Climate Impact Lab
The Climate Impact Lab brings together some of the world’s top climate scientists, economists, data engineers, and risk analysts to advance society’s understanding of the social and economic impacts of climate change. Across 25,000 geographic units globally—areas roughly the size of a U.S. county—the Lab’s team has produced localized projections of the impacts of climate change that matter for human lives: heat-induced mortality, agricultural productivity, the costs to workers of extreme temperatures, energy demand, coastal flooding risk, and more. When this data is combined, it provides an overall estimate of the costs of climate change (i.e. social cost of carbon)—a metric that can be used to demonstrate the exact benefits of strong mitigation and adaptation policies.

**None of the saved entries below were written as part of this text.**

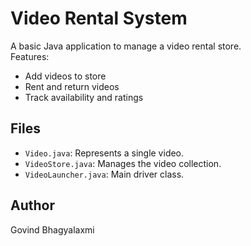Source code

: # Video Rental System

A basic Java application to manage a video rental store.  
Features:
- Add videos to store
- Rent and return videos
- Track availability and ratings

## Files
- `Video.java`: Represents a single video.
- `VideoStore.java`: Manages the video collection.
- `VideoLauncher.java`: Main driver class.

## Author
Govind Bhagyalaxmi
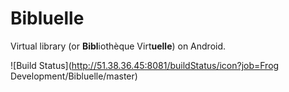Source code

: # Bibluelle
Virtual library (or **Bibl**iothèque Virt**uelle**) on Android.

![Build Status](http://51.38.36.45:8081/buildStatus/icon?job=Frog Development/Bibluelle/master)
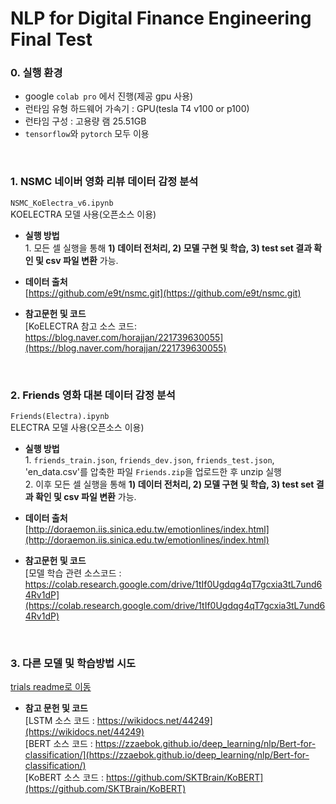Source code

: # NLP for Digital Finance Engineering Final Test

### 0. 실행 환경
- google `colab pro` 에서 진행(제공 gpu 사용)
- 런타임 유형 하드웨어 가속기 : GPU(tesla T4 v100 or p100)
- 런타임 구성 : 고용량 램 25.51GB
- `tensorflow`와 `pytorch` 모두 이용


<br>

### 1. NSMC 네이버 영화 리뷰 데이터 감정 분석

`NSMC_KoElectra_v6.ipynb`  
KOELECTRA 모델 사용(오픈소스 이용)

- <b>실행 방법</b>  
<t>1.  모든 셀 실행을 통해 <b>1) 데이터 전처리, 2) 모델 구현 및 학습, 3) test set 결과 확인 및 csv 파일 변환</b> 가능.


- <b>데이터 출처</b>  
<t>[https://github.com/e9t/nsmc.git](https://github.com/e9t/nsmc.git)


- <b>참고문헌 및 코드</b>    
<t>[KoELECTRA 참고 소스 코드: https://blog.naver.com/horajjan/221739630055](https://blog.naver.com/horajjan/221739630055)

<br>


### 2. Friends 영화 대본 데이터 감정 분석

`Friends(Electra).ipynb`  
ELECTRA 모델 사용(오픈소스 이용)

- <b>실행 방법</b>  
<t>1.  `friends_train.json`, `friends_dev.json`, `friends_test.json`, 'en_data.csv'를 압축한 파일 `Friends.zip`을 업로드한 후 unzip 실행  
<t>2.  이후 모든 셀 실행을 통해 <b>1) 데이터 전처리, 2) 모델 구현 및 학습, 3) test set 결과 확인 및 csv 파일 변환</b> 가능.


- <b>데이터 출처</b>  
<t>[http://doraemon.iis.sinica.edu.tw/emotionlines/index.html](http://doraemon.iis.sinica.edu.tw/emotionlines/index.html)


- <b>참고문헌 및 코드</b>  
<t>[모델 학습 관련 소스코드 : https://colab.research.google.com/drive/1tIf0Ugdqg4qT7gcxia3tL7und64Rv1dP](https://colab.research.google.com/drive/1tIf0Ugdqg4qT7gcxia3tL7und64Rv1dP)


<br>

### 3. 다른 모델 및 학습방법 시도  

[trials readme로 이동](https://github.com/jiwonny/nlp_emotion_classification/tree/master/trials)  

- <b>참고 문헌 및 코드</b>  
<t>[LSTM 소스 코드 :  https://wikidocs.net/44249](https://wikidocs.net/44249)  
<t>[BERT 소스 코드 :  https://zzaebok.github.io/deep_learning/nlp/Bert-for-classification/](https://zzaebok.github.io/deep_learning/nlp/Bert-for-classification/)  
<t>[KoBERT 소스 코드 : https://github.com/SKTBrain/KoBERT](https://github.com/SKTBrain/KoBERT)  


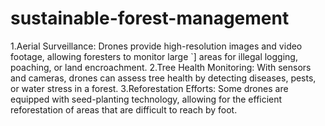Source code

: # sustainable-forest-management
1.Aerial Surveillance: Drones provide high-resolution images and video footage, allowing foresters to monitor large `]   areas for illegal logging, poaching, or land encroachment.
2.Tree Health Monitoring: With sensors and cameras, drones can assess tree health by detecting diseases, pests, or water stress in a forest.
3.Reforestation Efforts: Some drones are equipped with seed-planting technology, allowing for the efficient reforestation of areas that are difficult to reach by foot.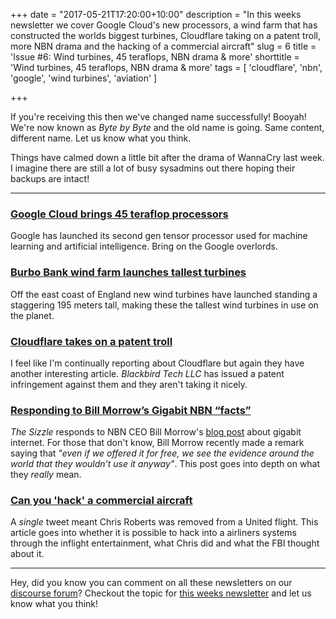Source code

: +++
date = "2017-05-21T17:20:00+10:00"
description = "In this weeks newsletter we cover Google Cloud's new processors, a wind farm that has constructed the worlds biggest turbines, Cloudflare taking on a patent troll, more NBN drama and the hacking of a commercial aircraft"
slug = 6
title = 'Issue #6: Wind turbines, 45 teraflops,  NBN drama & more'
shorttitle = 'Wind turbines, 45 teraflops,  NBN drama & more'
tags = [
  'cloudflare',
  'nbn',
  'google',
  'wind turbines',
  'aviation'
]

+++

If you're receiving this then we've changed name successfully! Booyah! We're now known as *Byte by Byte* and the old name is going. Same content, different name. Let us know what you think.

Things have calmed down a little bit after the drama of WannaCry last week. I imagine there are still a lot of busy sysadmins out there hoping their backups are intact!

---

### [Google Cloud brings 45 teraflop processors](https://arstechnica.com/information-technology/2017/05/google-brings-45-teraflops-tensor-flow-processors-to-its-compute-cloud/)  
Google has launched its second gen tensor processor used for machine learning and artificial intelligence. Bring on the Google overlords.

### [Burbo Bank wind farm launches tallest turbines](https://www.technologyreview.com/s/607908/the-worlds-largest-wind-turbines-have-started-generating-power-in-england/)  
Off the east coast of England new wind turbines have launched standing a  staggering 195 meters tall, making these the tallest wind turbines in use on the planet.

### [Cloudflare takes on a patent troll](https://blog.cloudflare.com/standing-up-to-a-dangerous-new-breed-of-patent-troll/)  
I feel like I'm continually reporting about Cloudflare but again they have another interesting article. *Blackbird Tech LLC* has issued a patent infringement against them and they aren't taking it nicely.

### [Responding to Bill Morrow’s Gigabit NBN “facts”](https://thesizzle.com.au/blog/2017217a-retort-to-bill-morrows-gigabit-nbn-facts/)  
_The Sizzle_ responds to NBN CEO Bill Morrow's [blog post](http://www.nbnco.com.au/blog/the-nbn-project/gigabit-broadband-the-facts.html) about gigabit internet. For those that don't know, Bill Morrow recently made a remark saying that _"even if we offered it for free, we see the evidence around the world that they wouldn’t use it anyway"_. This post goes into depth on what they _really_ mean.

### [Can you 'hack' a commercial aircraft](https://www.wired.com/2015/05/possible-passengers-hack-commercial-aircraft/)  
A *single* tweet meant Chris Roberts was removed from a United flight. This article goes into whether it is possible to hack into a airliners systems through the inflight entertainment, what Chris did and what the FBI thought about it.

---

Hey, did you know you can comment on all these newsletters on our [discourse forum](https://meta.jloh.co/c/byte/)? Checkout the topic for [this weeks newsletter](https://meta.jloh.co/t/96) and let us know what you think!

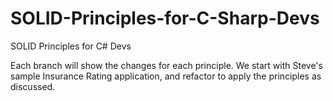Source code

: # SOLID-Principles-for-C-Sharp-Devs
SOLID Principles for C# Devs

Each branch will show the changes for each principle.  We start with Steve's sample Insurance Rating application, and refactor to apply the principles as discussed.
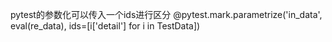 pytest的参数化可以传入一个ids进行区分
@pytest.mark.parametrize('in_data', eval(re_data), ids=[i['detail'] for i in TestData])
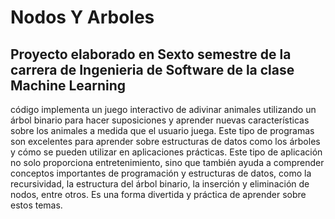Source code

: <h1>Nodos Y Arboles</h1>
<h2> Proyecto elaborado en Sexto semestre de la carrera de Ingenieria de Software de la clase Machine Learning </h2>
<p>
  código implementa un juego interactivo de adivinar animales utilizando un árbol binario para hacer suposiciones 
  y aprender nuevas características sobre los animales a medida que el usuario juega.
  Este tipo de programas son excelentes para aprender sobre estructuras de datos como los árboles y cómo se pueden utilizar en aplicaciones prácticas.
  Este tipo de aplicación no solo proporciona entretenimiento, sino que también ayuda a comprender conceptos importantes de programación y estructuras de datos, 
  como la recursividad, la estructura del árbol binario, la inserción y eliminación de nodos, entre otros. Es una forma divertida y práctica de aprender sobre estos temas.
  
</p>
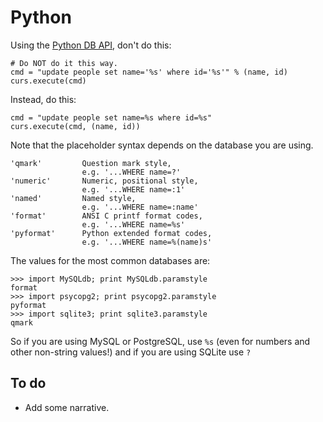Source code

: Python
======

Using the [Python DB API](http://wiki.python.org/moin/DatabaseProgramming/), don't do this:

    # Do NOT do it this way.
    cmd = "update people set name='%s' where id='%s'" % (name, id)
    curs.execute(cmd)

Instead, do this:

    cmd = "update people set name=%s where id=%s"
    curs.execute(cmd, (name, id))

Note that the placeholder syntax depends on the database you are using.

    'qmark'         Question mark style,
                    e.g. '...WHERE name=?'
    'numeric'       Numeric, positional style,
                    e.g. '...WHERE name=:1'
    'named'         Named style,
                    e.g. '...WHERE name=:name'
    'format'        ANSI C printf format codes,
                    e.g. '...WHERE name=%s'
    'pyformat'      Python extended format codes,
                    e.g. '...WHERE name=%(name)s'

The values for the most common databases are:

    >>> import MySQLdb; print MySQLdb.paramstyle
    format
    >>> import psycopg2; print psycopg2.paramstyle
    pyformat
    >>> import sqlite3; print sqlite3.paramstyle
    qmark

So if you are using MySQL or PostgreSQL, use `%s` (even for numbers and
other non-string values!) and if you are using SQLite use `?`


To do
-----

-   Add some narrative.
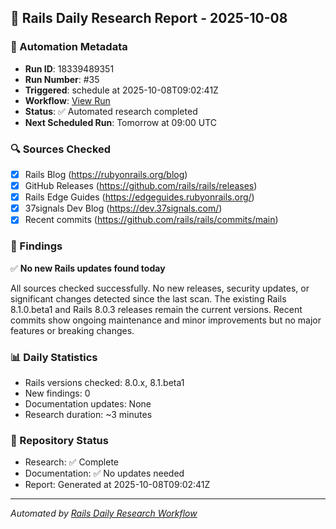 ## 📅 Rails Daily Research Report - 2025-10-08

### 🤖 Automation Metadata
- **Run ID**: 18339489351
- **Run Number**: #35
- **Triggered**: schedule at 2025-10-08T09:02:41Z
- **Workflow**: [View Run](https://github.com/jeremedia/rails-8-claude-guide/actions/runs/18339489351)
- **Status**: ✅ Automated research completed
- **Next Scheduled Run**: Tomorrow at 09:00 UTC

### 🔍 Sources Checked
- [x] Rails Blog (https://rubyonrails.org/blog)
- [x] GitHub Releases (https://github.com/rails/rails/releases)
- [x] Rails Edge Guides (https://edgeguides.rubyonrails.org/)
- [x] 37signals Dev Blog (https://dev.37signals.com/)
- [x] Recent commits (https://github.com/rails/rails/commits/main)

### 📰 Findings

✅ **No new Rails updates found today**

All sources checked successfully. No new releases, security updates, or significant changes detected since the last scan. The existing Rails 8.1.0.beta1 and Rails 8.0.3 releases remain the current versions. Recent commits show ongoing maintenance and minor improvements but no major features or breaking changes.

### 📊 Daily Statistics
- Rails versions checked: 8.0.x, 8.1.beta1
- New findings: 0
- Documentation updates: None
- Research duration: ~3 minutes

### 🔄 Repository Status
- Research: ✅ Complete
- Documentation: ✅ No updates needed
- Report: Generated at 2025-10-08T09:02:41Z

---
*Automated by [Rails Daily Research Workflow](https://github.com/jeremedia/rails-8-claude-guide/blob/main/.github/workflows/rails-daily-research.yml)*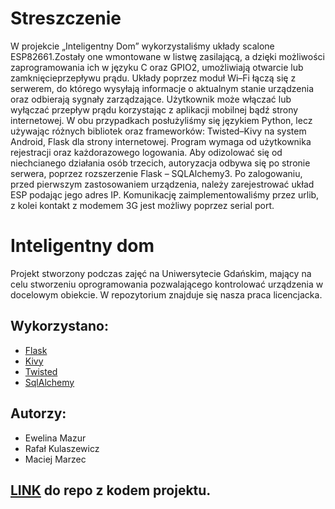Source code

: # Streszczenie
  W projekcie „Inteligentny Dom” wykorzystaliśmy układy scalone ESP82661.Zostały one wmontowane w listwę zasilającą, a dzięki możliwości zaprogramowania ich w języku C oraz GPIO2, umożliwiają otwarcie lub zamknięcieprzepływu prądu. Układy poprzez moduł Wi–Fi łączą się z serwerem, do którego wysyłają informacje o aktualnym stanie urządzenia oraz odbierają sygnały zarządzające. Użytkownik może włączać lub wyłączać przepływ prądu korzystając z aplikacji mobilnej bądź strony internetowej. W obu przypadkach posłużyliśmy się językiem Python, lecz używając różnych bibliotek oraz frameworków: Twisted–Kivy na system Android, Flask dla strony internetowej.
  Program wymaga od użytkownika rejestracji oraz każdorazowego logowania. Aby odizolować się od niechcianego działania osób trzecich, autoryzacja odbywa się po stronie serwera, poprzez rozszerzenie Flask – SQLAlchemy3. Po zalogowaniu, przed pierwszym zastosowaniem urządzenia, należy zarejestrować układ ESP podając jego adres IP. Komunikację zaimplementowaliśmy przez urlib, z kolei kontakt z modemem 3G jest możliwy poprzez serial port.
# Inteligentny dom

Projekt stworzony podczas zajęć na Uniwersytecie Gdańskim, mający na celu stworzeniu oprogramowania pozwalającego kontrolować urządzenia w docelowym obiekcie. W repozytorium znajduje się nasza praca licencjacka. 

## Wykorzystano:
* [Flask](http://flask.pocoo.org/)
* [Kivy](https://kivy.org/#home)
* [Twisted](https://twistedmatrix.com/trac/)
* [SqlAlchemy](https://www.sqlalchemy.org/)

## Autorzy:
* Ewelina Mazur
* Rafał Kulaszewicz
* Maciej Marzec

## [LINK](https://github.com/dzyzus/inteligentny-dom) do repo z kodem projektu.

The Climate Impact Lab’s data is already being used to guide decision making around the world. Based on the Lab’s research, the U.S. Government recently quadrupled its estimate of the social cost of carbon that is now being used to set the stringency of new regulations to limit greenhouse gas emissions. Additionally, the Lab has forged extensive partnerships, including with: the United Nations Development Programme to bring actionable information to those planning policies and adaptation measures in the poorest economies expected to experience the worst impacts; Nike to study the connection between climate change and athletic performance; the International Monetary Fund, Federal Reserve System and Commodity Futures Trading Commission to provide an evidence-based snapshot of how climate change will impact investment decisions; Realtor.com and Redfin.com to help investors, developers, homebuyers and homeowners gauge flood risk for any property in America; and Microsoft’s AI for Earth to advance the state of climate knowledge by making its data and freely open to the global research community.